● Work to be completed
Select all lines holding the word "have" from the entries that follow.
::: Source material
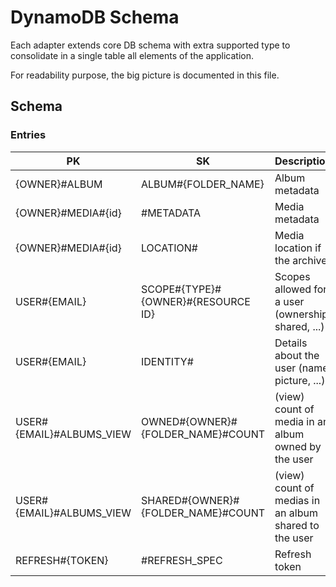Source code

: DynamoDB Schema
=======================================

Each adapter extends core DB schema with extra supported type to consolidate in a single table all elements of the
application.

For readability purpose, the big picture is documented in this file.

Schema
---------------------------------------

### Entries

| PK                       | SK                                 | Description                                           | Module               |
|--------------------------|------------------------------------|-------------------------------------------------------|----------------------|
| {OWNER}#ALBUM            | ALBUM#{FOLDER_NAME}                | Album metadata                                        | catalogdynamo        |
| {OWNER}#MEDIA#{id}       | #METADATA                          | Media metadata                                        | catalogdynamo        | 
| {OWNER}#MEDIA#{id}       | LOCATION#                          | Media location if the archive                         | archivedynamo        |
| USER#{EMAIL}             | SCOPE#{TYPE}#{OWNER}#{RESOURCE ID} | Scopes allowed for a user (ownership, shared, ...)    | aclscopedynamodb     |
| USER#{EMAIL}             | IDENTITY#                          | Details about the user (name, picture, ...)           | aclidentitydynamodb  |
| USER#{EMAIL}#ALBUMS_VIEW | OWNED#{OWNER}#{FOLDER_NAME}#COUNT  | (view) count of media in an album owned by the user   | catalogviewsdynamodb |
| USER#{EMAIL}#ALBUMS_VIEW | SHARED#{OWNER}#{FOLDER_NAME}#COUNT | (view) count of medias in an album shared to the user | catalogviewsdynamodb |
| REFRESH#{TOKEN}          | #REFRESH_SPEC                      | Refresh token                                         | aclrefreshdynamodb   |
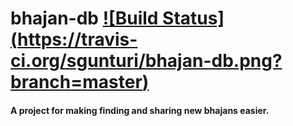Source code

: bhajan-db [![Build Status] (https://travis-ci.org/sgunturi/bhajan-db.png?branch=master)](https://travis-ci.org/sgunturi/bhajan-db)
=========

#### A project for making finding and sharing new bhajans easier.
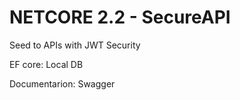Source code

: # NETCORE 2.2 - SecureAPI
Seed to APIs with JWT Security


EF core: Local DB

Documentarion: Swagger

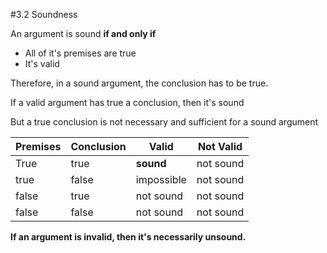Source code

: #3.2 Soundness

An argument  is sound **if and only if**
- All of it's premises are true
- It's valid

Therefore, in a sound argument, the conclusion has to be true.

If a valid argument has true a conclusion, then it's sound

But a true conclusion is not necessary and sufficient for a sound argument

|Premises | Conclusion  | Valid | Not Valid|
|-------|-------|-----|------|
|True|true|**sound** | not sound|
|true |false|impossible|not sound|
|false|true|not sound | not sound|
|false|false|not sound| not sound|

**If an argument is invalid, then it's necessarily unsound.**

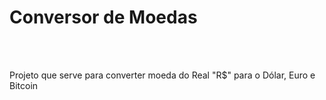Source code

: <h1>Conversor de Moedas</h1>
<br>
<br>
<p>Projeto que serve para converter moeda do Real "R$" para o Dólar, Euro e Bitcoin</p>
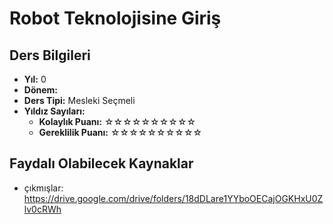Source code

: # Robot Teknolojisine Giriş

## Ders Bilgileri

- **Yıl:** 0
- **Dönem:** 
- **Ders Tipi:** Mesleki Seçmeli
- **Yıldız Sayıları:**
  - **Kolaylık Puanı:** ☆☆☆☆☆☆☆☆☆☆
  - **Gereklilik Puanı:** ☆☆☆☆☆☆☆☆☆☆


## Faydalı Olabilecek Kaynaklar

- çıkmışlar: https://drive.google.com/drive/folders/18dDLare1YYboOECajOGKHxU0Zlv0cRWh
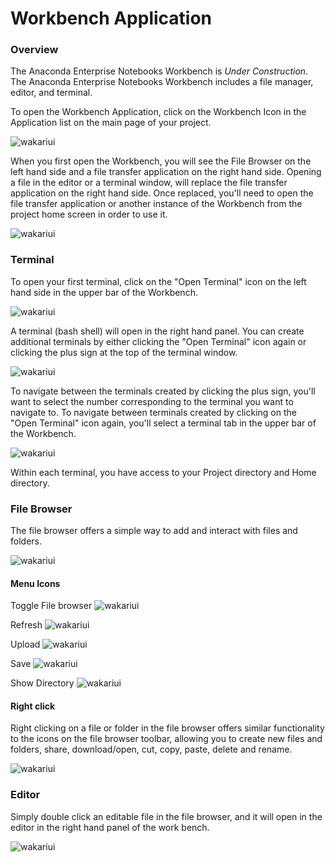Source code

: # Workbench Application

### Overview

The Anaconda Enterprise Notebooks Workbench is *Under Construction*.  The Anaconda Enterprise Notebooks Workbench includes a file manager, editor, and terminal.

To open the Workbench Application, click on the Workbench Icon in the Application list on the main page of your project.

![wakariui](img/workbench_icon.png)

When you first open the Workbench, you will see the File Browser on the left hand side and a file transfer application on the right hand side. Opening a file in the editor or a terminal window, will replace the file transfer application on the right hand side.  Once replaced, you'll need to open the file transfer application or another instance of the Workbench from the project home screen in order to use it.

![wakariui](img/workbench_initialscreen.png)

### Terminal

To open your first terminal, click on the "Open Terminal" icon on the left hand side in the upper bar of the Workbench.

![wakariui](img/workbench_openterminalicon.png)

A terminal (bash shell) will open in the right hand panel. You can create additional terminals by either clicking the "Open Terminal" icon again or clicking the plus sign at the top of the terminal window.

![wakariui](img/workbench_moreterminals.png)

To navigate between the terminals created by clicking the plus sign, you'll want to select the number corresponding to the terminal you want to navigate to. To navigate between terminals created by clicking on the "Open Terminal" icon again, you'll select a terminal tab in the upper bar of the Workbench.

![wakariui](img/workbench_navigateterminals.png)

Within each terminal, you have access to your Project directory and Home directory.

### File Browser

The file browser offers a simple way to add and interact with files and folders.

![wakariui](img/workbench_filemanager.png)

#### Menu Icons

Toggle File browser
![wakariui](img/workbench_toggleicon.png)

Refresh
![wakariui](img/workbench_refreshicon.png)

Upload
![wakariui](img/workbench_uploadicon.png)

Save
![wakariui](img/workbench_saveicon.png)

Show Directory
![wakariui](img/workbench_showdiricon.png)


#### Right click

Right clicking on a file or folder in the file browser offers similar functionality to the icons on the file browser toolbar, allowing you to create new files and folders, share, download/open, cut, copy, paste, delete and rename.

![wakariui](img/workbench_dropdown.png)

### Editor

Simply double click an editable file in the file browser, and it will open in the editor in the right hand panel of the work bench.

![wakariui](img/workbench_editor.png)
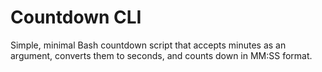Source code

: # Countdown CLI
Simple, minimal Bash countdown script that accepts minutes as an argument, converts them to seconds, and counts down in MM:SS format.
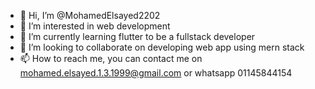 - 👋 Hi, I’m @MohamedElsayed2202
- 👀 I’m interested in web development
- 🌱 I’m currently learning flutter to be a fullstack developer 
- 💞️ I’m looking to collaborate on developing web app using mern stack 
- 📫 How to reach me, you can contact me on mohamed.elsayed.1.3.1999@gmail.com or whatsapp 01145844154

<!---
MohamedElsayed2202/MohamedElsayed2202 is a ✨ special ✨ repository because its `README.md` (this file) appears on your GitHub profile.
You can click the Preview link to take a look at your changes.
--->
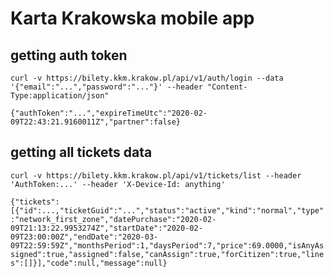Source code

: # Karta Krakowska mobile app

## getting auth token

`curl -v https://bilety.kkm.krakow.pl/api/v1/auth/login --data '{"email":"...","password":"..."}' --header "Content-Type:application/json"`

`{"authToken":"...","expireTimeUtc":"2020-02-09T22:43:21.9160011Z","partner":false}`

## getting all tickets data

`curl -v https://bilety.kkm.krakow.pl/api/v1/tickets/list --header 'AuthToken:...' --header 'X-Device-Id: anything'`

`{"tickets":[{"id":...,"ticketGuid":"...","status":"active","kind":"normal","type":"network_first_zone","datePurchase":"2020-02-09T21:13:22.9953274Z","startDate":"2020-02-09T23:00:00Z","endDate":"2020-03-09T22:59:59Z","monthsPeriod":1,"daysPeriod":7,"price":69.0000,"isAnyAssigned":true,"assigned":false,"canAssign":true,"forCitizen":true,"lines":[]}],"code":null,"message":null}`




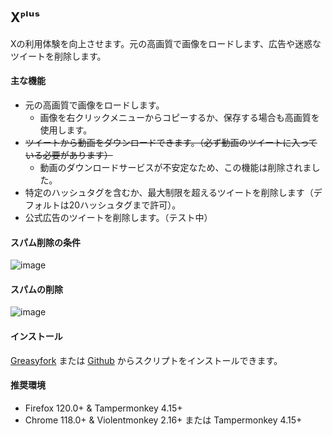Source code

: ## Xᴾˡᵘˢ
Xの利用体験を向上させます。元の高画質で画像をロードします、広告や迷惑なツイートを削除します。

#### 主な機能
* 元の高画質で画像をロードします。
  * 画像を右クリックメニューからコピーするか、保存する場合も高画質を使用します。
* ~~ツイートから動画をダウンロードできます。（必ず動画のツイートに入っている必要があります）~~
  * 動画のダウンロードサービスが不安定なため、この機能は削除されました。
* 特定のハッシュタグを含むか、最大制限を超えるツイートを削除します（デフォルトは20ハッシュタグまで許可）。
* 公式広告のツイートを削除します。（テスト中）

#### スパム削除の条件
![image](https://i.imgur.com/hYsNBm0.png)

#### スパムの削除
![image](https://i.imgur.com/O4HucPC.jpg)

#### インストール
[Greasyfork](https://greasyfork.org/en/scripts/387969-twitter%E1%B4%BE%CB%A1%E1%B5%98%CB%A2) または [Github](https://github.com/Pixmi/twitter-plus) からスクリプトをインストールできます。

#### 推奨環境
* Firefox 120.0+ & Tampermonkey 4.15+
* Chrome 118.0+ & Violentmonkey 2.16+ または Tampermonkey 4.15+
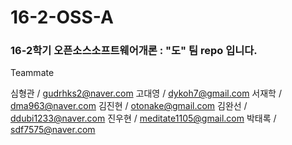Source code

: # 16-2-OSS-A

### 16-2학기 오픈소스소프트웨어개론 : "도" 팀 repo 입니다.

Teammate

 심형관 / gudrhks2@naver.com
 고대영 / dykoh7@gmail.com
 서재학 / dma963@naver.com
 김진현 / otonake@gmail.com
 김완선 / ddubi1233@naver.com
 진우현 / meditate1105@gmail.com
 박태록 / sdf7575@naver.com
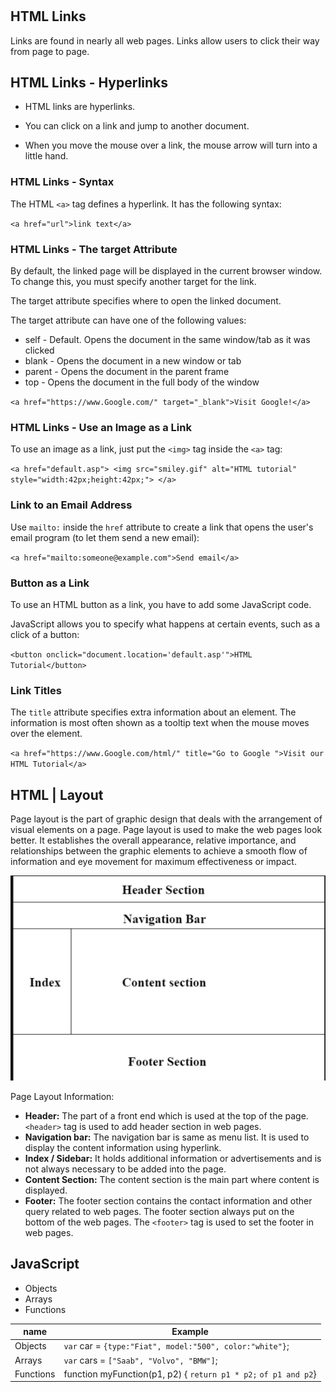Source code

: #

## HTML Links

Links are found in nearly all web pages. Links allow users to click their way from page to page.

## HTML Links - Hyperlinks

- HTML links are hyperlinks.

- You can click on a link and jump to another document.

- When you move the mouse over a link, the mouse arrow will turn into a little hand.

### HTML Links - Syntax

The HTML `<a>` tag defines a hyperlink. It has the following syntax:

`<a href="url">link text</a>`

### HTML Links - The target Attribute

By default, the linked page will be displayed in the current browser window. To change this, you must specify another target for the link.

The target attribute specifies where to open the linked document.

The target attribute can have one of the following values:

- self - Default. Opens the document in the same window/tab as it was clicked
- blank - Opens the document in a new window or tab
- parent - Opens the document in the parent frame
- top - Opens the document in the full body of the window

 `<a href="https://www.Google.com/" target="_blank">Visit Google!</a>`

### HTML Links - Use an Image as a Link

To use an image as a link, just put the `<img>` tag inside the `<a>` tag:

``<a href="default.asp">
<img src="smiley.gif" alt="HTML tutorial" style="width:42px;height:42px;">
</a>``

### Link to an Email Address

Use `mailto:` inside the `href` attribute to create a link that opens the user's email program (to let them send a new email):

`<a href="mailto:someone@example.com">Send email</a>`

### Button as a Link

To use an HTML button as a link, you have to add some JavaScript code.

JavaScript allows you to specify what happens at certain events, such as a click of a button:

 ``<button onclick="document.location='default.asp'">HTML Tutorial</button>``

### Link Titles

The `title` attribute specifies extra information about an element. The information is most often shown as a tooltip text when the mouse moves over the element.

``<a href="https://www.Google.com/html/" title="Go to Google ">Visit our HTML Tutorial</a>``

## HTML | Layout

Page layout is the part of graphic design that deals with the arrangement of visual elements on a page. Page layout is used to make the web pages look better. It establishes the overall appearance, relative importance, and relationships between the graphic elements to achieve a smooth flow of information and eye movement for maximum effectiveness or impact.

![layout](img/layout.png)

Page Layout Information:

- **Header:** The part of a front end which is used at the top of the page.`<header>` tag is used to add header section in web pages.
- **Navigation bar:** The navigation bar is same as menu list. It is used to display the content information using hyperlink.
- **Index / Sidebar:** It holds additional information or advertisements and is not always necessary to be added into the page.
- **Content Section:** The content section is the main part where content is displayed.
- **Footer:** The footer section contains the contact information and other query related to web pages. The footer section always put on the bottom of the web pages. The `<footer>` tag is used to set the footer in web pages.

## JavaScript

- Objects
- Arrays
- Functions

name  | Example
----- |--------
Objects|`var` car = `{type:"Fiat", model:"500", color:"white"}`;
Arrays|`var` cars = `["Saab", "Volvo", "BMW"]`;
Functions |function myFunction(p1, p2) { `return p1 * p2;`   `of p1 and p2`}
::::::
● Expected output
Within each terminal, you have access to your Project directory and Home directory.
The target attribute can have one of the following values:
To use an HTML button as a link, you have to add some JavaScript code.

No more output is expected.